▶ _TASK_
Say how many lines of the material below contain the word "замовчуванням", with no other words.
DATA LISTING START
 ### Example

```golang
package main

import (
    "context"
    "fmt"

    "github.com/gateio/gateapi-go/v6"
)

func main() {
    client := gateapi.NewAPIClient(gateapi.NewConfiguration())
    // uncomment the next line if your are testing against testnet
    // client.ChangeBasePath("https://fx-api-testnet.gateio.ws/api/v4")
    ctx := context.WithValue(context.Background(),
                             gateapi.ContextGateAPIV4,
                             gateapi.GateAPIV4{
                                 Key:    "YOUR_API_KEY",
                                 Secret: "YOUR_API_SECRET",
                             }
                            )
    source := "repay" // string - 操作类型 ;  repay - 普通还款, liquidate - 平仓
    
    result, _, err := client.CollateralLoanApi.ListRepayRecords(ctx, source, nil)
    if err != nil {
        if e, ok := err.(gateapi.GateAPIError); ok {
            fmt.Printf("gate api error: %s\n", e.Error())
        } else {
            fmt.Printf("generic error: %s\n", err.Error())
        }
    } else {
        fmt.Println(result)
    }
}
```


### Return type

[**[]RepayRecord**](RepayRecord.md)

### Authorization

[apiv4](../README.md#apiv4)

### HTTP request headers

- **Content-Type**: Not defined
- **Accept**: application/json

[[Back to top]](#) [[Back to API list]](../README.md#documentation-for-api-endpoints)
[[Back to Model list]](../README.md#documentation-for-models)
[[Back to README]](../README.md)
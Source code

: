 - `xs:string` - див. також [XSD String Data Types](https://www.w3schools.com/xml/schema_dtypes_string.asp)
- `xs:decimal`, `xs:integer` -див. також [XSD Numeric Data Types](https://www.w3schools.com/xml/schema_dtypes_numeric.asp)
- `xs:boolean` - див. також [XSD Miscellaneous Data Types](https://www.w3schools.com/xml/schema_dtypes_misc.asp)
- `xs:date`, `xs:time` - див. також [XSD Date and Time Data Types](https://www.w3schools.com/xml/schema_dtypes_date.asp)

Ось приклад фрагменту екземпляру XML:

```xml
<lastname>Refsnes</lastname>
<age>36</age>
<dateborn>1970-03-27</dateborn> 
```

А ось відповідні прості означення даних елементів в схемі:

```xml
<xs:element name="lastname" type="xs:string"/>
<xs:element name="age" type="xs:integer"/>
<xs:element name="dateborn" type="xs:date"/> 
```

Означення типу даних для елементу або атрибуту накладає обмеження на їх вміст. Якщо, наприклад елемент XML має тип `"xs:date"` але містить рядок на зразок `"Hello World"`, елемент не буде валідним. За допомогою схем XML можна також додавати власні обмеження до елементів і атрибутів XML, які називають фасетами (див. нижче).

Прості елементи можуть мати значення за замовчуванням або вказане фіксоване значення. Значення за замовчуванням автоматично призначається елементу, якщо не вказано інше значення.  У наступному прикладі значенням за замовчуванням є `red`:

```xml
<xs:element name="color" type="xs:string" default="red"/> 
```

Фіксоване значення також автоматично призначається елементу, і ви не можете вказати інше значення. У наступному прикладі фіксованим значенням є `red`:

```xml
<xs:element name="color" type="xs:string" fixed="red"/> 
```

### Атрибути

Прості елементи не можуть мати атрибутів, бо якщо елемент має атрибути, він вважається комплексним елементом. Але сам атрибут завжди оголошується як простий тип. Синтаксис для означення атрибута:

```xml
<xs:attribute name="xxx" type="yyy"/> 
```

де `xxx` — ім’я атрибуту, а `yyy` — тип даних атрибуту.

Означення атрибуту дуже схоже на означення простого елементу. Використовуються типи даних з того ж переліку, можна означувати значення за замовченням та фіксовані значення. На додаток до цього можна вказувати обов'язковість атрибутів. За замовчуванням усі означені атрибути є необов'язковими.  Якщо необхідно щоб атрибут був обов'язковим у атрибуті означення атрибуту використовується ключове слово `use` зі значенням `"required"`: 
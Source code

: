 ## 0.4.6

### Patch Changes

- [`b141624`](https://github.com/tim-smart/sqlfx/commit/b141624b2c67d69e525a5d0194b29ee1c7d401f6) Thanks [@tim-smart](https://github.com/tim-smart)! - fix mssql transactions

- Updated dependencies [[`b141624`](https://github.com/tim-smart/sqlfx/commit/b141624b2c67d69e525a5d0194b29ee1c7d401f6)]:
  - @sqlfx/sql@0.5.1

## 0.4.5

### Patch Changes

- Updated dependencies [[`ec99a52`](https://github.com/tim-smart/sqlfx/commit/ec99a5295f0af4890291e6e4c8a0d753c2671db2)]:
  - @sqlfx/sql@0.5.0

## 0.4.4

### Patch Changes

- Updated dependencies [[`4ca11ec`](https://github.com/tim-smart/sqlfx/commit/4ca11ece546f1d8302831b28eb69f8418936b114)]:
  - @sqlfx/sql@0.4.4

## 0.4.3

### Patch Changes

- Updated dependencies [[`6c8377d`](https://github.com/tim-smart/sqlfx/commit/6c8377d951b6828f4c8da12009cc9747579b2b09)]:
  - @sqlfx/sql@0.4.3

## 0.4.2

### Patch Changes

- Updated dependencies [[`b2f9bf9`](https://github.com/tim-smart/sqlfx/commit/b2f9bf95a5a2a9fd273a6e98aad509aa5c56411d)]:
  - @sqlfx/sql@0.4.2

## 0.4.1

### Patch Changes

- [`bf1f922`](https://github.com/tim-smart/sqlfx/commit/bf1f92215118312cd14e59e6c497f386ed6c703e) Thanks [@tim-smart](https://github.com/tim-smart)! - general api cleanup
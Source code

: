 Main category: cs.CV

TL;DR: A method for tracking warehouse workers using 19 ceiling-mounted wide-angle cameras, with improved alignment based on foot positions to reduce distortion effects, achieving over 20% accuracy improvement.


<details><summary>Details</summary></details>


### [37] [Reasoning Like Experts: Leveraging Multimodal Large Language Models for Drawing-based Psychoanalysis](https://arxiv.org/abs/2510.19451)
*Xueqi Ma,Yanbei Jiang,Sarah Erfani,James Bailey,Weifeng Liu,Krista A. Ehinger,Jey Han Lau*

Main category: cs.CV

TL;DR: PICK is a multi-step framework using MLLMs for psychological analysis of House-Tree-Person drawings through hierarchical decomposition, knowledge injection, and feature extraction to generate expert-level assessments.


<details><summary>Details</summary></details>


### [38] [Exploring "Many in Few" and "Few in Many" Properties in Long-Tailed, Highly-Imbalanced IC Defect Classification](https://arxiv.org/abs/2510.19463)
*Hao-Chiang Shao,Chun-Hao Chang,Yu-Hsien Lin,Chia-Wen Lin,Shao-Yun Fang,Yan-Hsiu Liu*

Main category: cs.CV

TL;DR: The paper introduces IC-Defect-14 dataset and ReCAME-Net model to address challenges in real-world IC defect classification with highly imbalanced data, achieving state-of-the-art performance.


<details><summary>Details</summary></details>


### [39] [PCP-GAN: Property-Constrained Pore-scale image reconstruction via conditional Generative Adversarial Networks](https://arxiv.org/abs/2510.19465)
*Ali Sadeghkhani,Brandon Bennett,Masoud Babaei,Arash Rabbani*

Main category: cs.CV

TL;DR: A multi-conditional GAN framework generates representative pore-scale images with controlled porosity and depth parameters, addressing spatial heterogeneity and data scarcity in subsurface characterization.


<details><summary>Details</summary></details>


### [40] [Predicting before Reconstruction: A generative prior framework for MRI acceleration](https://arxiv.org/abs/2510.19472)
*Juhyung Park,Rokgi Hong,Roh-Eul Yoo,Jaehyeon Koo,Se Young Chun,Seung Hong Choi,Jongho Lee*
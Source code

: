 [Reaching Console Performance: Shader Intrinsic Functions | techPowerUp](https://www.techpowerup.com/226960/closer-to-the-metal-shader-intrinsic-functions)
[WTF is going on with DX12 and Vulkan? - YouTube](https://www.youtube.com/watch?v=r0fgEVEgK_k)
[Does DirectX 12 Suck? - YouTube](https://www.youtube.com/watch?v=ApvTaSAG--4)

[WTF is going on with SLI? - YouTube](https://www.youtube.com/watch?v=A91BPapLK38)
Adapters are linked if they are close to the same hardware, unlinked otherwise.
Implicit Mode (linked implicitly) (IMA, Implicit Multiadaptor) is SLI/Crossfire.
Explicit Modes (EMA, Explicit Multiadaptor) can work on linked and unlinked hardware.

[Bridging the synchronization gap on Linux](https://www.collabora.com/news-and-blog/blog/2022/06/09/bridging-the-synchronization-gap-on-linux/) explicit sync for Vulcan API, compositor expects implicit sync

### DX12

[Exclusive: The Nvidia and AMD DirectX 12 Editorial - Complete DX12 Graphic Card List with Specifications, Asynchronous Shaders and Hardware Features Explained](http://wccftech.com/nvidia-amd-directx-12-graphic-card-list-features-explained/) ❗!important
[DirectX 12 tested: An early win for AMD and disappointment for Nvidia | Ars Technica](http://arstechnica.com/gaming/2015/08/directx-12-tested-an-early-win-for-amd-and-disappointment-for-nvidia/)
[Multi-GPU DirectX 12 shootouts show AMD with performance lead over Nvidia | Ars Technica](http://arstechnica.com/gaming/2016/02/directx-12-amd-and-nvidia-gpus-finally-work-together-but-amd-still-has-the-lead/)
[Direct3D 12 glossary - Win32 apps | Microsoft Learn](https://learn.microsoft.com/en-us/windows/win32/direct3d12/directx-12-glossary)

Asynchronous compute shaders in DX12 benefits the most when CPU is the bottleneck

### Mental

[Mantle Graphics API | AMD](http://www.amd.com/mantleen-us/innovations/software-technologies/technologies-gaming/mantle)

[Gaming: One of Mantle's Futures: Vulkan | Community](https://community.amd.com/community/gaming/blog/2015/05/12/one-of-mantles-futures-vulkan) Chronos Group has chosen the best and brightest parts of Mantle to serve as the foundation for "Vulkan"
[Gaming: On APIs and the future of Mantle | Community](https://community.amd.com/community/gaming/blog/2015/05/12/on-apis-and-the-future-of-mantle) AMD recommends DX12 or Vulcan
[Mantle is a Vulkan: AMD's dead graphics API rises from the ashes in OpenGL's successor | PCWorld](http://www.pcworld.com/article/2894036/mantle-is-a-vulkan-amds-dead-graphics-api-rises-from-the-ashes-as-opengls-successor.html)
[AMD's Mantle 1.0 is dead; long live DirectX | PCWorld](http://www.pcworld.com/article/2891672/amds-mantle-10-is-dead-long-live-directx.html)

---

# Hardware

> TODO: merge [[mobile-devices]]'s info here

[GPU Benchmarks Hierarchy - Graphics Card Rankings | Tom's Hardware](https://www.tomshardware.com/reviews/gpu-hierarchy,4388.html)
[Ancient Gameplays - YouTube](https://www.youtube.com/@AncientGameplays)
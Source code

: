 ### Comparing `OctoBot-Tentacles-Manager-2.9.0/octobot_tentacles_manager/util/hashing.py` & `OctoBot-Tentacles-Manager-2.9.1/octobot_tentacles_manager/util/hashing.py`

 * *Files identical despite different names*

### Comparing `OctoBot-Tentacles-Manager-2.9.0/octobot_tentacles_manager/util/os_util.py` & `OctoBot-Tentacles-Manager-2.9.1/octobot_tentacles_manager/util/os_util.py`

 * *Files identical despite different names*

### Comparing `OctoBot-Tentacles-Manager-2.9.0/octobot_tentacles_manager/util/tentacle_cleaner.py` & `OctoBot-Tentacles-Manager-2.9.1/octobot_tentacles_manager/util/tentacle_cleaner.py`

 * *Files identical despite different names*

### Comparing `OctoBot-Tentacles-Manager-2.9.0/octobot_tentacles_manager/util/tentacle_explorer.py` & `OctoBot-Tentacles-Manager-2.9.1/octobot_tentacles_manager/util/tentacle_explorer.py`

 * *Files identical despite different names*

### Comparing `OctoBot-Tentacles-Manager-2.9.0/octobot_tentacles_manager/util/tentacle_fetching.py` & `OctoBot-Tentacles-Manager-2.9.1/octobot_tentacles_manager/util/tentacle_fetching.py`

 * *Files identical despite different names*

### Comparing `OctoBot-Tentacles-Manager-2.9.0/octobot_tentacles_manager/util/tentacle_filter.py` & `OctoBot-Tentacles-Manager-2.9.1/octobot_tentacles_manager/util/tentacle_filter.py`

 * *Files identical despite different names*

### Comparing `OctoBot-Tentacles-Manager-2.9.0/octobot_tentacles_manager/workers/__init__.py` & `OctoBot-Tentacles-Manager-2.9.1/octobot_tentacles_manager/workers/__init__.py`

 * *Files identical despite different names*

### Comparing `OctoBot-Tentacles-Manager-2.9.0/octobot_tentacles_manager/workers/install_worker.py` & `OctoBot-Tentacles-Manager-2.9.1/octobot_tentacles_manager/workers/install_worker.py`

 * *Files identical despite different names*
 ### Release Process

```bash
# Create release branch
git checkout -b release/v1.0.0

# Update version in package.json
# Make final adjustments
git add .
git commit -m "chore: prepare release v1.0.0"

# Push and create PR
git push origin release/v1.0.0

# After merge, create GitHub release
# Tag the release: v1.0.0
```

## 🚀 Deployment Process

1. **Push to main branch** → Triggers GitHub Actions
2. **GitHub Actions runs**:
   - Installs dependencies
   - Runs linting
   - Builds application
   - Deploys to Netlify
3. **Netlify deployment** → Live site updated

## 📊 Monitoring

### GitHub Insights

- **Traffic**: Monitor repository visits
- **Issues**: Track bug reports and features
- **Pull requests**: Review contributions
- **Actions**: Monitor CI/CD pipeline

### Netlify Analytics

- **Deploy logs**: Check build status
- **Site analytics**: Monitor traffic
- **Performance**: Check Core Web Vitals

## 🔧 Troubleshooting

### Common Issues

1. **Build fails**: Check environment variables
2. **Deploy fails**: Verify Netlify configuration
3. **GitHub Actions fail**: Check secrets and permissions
DATA LISTING END
▶ _WORKED SOLUTION_
2